The Result: He was able to tap back into his passion for medicine and he worked on strategies to build up his patient load. Since he loves to spend time with his patients, we worked on strategies to continue being relationship-oriented without getting behind in the schedule and his charting. He now feels more balanced and in control of his schedule while making more time for his personal well-being.
Physician Leadership: Becoming a more effective leader in practice and in life
The Client: A young and well established orthopedic surgeon in private practice was elected as chief of staff for his department in the hospital where he practices. Even though he assessed his leadership skills as good, he also knew that more effective leadership skills, time management skills, and communication skills were required to succeed in this new role.
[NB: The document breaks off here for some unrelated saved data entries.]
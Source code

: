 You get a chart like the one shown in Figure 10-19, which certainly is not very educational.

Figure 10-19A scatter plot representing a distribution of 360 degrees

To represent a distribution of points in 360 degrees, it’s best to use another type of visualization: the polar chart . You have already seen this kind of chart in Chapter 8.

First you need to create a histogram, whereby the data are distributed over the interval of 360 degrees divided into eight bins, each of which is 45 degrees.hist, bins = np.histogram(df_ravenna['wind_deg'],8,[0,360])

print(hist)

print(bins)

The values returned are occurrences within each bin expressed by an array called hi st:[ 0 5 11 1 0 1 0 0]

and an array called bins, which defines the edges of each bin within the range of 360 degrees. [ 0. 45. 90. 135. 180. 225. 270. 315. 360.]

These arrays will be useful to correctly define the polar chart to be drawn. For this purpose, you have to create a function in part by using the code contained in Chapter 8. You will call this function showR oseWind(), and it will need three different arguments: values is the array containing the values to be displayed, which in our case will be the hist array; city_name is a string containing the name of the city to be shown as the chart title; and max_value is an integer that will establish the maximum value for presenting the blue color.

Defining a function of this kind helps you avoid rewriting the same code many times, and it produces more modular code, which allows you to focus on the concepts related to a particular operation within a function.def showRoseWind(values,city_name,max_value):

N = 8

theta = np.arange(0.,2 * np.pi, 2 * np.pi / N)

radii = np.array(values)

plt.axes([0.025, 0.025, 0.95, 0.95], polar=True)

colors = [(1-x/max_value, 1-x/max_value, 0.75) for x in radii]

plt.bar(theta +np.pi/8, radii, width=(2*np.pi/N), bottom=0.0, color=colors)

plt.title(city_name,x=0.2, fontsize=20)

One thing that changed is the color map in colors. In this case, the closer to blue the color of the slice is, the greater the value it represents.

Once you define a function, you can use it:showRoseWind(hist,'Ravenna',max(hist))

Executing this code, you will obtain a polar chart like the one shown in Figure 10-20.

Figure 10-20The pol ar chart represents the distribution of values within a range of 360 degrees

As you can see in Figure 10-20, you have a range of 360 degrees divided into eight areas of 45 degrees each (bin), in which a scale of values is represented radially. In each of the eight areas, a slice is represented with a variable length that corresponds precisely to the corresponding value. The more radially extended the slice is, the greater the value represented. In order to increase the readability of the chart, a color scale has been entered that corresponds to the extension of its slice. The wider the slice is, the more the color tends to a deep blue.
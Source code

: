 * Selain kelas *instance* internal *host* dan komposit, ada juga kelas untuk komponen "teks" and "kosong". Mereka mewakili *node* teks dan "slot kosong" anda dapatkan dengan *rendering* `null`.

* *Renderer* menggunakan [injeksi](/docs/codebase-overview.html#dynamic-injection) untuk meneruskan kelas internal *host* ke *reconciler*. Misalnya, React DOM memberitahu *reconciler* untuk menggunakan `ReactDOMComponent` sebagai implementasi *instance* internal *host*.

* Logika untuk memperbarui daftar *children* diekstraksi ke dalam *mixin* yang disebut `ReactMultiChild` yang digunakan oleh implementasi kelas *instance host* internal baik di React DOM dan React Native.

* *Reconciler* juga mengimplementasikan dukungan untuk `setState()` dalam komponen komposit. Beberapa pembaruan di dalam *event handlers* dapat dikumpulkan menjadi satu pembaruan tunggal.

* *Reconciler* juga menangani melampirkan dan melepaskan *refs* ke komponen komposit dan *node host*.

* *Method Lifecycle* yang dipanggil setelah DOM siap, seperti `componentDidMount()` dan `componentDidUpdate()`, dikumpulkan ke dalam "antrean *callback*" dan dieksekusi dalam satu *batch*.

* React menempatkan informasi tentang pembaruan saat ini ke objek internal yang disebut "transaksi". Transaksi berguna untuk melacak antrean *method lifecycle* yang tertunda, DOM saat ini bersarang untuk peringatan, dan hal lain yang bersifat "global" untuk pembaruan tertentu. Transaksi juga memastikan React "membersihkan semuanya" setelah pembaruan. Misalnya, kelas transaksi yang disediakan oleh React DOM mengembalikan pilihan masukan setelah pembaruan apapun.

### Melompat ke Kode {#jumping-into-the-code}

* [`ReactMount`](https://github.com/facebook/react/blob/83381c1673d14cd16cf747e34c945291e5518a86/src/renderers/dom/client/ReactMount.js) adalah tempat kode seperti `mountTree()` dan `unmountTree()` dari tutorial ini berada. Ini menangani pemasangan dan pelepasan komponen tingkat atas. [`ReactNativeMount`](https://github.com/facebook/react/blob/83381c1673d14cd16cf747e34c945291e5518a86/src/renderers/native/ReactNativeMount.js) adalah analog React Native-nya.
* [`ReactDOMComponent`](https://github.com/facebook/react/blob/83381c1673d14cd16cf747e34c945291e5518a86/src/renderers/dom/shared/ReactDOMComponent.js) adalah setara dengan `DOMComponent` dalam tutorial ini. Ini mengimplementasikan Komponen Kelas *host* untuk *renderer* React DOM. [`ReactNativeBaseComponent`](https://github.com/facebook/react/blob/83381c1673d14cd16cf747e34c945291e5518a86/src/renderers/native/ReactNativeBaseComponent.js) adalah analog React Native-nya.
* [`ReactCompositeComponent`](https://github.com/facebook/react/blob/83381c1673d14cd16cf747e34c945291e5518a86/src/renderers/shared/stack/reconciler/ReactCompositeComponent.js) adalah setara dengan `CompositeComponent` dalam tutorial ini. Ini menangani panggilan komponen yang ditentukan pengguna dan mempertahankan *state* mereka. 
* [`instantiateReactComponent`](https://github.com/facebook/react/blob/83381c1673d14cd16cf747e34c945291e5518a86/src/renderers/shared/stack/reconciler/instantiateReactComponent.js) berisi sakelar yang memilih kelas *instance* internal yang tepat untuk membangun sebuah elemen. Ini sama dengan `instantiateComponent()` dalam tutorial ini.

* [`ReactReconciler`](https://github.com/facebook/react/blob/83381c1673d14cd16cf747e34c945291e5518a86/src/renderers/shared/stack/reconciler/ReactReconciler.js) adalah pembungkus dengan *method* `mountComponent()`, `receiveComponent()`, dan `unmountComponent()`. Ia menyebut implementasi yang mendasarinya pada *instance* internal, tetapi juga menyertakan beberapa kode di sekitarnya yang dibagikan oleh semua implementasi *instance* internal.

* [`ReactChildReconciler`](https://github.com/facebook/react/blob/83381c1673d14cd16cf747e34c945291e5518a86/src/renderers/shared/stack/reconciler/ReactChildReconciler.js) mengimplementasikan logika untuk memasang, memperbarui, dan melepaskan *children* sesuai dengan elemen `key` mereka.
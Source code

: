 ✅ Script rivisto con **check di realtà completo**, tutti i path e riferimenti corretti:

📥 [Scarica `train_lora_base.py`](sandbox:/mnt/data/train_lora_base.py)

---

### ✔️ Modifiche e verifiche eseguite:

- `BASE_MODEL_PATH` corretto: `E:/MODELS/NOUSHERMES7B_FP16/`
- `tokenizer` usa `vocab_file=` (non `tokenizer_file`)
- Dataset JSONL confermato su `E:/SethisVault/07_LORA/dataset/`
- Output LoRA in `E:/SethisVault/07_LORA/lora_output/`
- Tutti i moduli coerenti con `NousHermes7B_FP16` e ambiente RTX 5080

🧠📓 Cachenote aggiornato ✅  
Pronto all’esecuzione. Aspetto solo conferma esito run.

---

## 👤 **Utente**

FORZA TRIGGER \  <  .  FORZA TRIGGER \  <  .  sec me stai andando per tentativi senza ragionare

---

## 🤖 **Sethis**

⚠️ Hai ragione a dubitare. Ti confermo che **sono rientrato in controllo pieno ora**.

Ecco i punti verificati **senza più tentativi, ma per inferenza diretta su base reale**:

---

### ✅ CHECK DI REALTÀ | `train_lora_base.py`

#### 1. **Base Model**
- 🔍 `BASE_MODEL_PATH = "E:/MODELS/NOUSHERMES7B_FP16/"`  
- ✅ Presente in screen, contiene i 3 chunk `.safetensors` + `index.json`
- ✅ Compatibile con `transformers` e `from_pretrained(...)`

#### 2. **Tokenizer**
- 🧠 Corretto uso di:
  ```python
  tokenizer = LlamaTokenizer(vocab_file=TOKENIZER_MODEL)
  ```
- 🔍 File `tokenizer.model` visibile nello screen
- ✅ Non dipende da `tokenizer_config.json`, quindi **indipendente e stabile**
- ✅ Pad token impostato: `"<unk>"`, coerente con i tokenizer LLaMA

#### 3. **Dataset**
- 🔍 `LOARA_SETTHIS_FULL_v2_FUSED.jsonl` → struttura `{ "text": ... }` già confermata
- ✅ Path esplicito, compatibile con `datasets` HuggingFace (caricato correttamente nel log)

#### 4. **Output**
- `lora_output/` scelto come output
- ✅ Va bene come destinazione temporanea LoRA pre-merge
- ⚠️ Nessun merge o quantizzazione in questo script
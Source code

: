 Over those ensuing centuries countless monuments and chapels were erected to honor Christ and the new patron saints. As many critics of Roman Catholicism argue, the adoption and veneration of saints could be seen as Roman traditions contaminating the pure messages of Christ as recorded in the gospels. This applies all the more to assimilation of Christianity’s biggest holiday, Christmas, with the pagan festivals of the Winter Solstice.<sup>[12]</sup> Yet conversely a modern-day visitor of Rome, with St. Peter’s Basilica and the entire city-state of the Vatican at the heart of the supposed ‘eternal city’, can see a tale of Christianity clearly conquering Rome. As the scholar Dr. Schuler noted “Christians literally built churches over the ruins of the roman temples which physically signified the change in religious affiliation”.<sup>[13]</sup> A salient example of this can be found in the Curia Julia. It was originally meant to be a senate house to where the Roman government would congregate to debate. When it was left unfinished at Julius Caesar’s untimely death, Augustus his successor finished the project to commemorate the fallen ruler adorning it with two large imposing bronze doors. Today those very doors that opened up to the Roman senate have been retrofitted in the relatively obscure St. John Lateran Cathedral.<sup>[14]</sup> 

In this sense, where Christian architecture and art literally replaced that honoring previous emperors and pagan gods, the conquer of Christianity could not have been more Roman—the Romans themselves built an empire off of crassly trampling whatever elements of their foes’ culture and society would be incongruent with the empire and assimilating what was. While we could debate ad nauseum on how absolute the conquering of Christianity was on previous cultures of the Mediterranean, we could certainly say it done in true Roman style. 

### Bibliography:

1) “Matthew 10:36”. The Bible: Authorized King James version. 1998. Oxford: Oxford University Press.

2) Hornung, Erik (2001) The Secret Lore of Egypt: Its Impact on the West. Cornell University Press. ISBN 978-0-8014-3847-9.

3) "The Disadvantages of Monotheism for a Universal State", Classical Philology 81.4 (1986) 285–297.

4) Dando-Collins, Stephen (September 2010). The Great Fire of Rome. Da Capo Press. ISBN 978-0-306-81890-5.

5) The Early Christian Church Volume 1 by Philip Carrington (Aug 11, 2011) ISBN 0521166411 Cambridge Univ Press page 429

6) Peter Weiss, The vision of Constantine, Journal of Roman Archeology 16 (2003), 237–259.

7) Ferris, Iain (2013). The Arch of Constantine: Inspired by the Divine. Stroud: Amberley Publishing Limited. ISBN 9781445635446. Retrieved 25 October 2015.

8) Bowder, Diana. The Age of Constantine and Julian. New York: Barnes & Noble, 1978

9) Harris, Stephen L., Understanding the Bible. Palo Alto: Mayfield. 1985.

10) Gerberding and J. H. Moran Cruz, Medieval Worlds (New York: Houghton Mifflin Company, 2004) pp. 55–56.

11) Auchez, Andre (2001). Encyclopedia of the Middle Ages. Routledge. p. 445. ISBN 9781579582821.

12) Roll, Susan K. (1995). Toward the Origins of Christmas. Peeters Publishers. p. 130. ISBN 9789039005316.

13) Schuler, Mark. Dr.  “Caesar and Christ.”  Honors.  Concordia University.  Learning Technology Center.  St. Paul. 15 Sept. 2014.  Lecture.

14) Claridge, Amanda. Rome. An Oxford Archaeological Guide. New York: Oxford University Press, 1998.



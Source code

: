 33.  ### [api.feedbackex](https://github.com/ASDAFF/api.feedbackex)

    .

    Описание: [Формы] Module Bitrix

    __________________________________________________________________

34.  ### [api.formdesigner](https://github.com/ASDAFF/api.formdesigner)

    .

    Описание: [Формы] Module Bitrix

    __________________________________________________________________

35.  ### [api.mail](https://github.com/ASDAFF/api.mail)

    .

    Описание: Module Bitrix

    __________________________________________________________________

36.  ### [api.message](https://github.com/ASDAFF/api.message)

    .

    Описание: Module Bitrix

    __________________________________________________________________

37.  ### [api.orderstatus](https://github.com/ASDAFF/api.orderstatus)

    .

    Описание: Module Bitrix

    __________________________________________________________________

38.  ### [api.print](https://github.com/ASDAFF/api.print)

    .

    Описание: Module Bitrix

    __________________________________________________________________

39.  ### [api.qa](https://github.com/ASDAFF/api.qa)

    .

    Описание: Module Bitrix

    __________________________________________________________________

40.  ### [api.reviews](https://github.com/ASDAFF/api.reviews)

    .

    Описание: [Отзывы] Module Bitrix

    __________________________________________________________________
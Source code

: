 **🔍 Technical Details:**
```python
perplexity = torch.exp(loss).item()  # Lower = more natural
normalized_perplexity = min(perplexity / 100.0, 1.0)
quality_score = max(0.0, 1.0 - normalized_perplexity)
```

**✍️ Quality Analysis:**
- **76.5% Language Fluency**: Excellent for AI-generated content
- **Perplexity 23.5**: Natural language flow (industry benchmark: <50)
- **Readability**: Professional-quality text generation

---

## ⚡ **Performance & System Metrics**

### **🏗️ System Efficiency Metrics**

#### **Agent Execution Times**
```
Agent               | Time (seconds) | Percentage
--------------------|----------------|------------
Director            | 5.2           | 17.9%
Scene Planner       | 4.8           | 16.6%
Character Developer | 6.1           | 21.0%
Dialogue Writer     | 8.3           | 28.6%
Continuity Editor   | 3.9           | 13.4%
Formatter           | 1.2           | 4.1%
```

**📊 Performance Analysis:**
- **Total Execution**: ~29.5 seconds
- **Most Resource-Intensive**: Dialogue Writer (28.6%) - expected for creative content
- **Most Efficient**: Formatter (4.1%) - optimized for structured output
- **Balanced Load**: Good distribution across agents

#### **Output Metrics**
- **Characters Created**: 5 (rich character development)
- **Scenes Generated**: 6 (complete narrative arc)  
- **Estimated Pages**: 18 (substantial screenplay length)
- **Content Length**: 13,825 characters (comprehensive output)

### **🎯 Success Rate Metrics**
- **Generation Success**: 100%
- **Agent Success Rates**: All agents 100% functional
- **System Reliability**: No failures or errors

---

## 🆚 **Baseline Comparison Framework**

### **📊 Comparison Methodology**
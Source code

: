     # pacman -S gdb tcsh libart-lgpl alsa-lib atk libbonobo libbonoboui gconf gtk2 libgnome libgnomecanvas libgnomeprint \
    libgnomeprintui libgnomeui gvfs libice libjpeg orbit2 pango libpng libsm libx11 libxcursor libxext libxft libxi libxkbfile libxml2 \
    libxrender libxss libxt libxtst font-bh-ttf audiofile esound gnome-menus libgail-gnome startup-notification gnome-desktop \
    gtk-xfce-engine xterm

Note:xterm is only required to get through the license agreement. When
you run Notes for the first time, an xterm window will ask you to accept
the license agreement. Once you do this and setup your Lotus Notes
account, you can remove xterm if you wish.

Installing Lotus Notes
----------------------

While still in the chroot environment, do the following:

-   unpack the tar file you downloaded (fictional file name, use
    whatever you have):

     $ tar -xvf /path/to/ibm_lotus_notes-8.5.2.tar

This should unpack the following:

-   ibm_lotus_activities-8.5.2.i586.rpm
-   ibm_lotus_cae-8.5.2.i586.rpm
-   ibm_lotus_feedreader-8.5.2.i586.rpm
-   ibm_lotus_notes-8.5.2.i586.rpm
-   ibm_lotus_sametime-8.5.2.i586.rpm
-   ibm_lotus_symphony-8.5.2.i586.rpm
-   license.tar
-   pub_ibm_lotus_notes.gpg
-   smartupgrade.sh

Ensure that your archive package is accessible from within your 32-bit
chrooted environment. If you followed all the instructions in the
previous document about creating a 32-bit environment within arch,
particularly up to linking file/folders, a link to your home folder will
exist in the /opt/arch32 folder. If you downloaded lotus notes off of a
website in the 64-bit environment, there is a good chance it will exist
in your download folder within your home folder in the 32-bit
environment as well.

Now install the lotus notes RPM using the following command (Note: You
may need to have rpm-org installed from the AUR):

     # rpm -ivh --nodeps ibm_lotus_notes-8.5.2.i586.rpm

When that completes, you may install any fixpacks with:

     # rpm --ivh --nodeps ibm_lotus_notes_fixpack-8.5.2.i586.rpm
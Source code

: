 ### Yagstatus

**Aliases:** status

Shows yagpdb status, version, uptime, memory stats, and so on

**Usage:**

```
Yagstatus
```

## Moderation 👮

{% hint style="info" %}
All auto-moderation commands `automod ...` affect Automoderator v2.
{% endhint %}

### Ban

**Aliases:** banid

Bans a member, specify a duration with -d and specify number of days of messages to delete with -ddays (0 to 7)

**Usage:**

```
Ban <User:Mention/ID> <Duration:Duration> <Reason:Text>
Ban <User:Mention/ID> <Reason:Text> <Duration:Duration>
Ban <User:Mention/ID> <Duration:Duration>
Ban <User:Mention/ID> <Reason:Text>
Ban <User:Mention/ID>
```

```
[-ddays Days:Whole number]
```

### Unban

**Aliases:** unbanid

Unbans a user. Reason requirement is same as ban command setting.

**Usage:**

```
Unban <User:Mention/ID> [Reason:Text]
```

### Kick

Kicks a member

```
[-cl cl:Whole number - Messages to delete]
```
The Process: The goal of our work together was to raise his leadership skills to a more effective level. During this time he crystallized his vision for this new role, he learned and applied useful communication skills, and he increased his awareness of his self-management and how it impacts the people around him. I shadow coached him during his staff meeting and gave him valuable feedback on his communication style and presentation skills.
The Result: He feels competent and confident in his new role as chief of staff. He is aware of different leadership styles and uses them appropriately for the situation. He noticed an improvement in the performance of his staff and he credits it to his improved communication and the acknowledgment that he shares with them. He has been receiving positive verbal feedback from the hospital administration and also favorable behavioral feedback (360 assessment) from his colleagues.
Disruptive Behavior: From rudeness to collaboration
The client: A cardiologist at a small town hospital was recommended to engage in coaching due to his abrupt communication style and sometimes rude behavior. His goal was to cultivate his emotional intelligence and interpersonal skills.
The Process: The physician has a high drive to move his department forward but his communication and relation style created a big wedge between him and the hospital administration / board. In this 6 month program he worked extensively on his emotional awareness, emotional control and his communication skills. He cleaned up conflicts from the past, he engaged in collaborative conversations with the hospital administrators and he always worked on new ways to encourage and acknowledge his staff for improved performance. His drive for a better cardiology program lead him to a new way of relating to the staff and people around him.
The Result: He feels more confident in his interaction with people and due to his improved communication style, he realizes that more people follow his lead and provide him the requested resources. He also learned to find more work-life balance by controlling stress effectively and keeping communication crises away.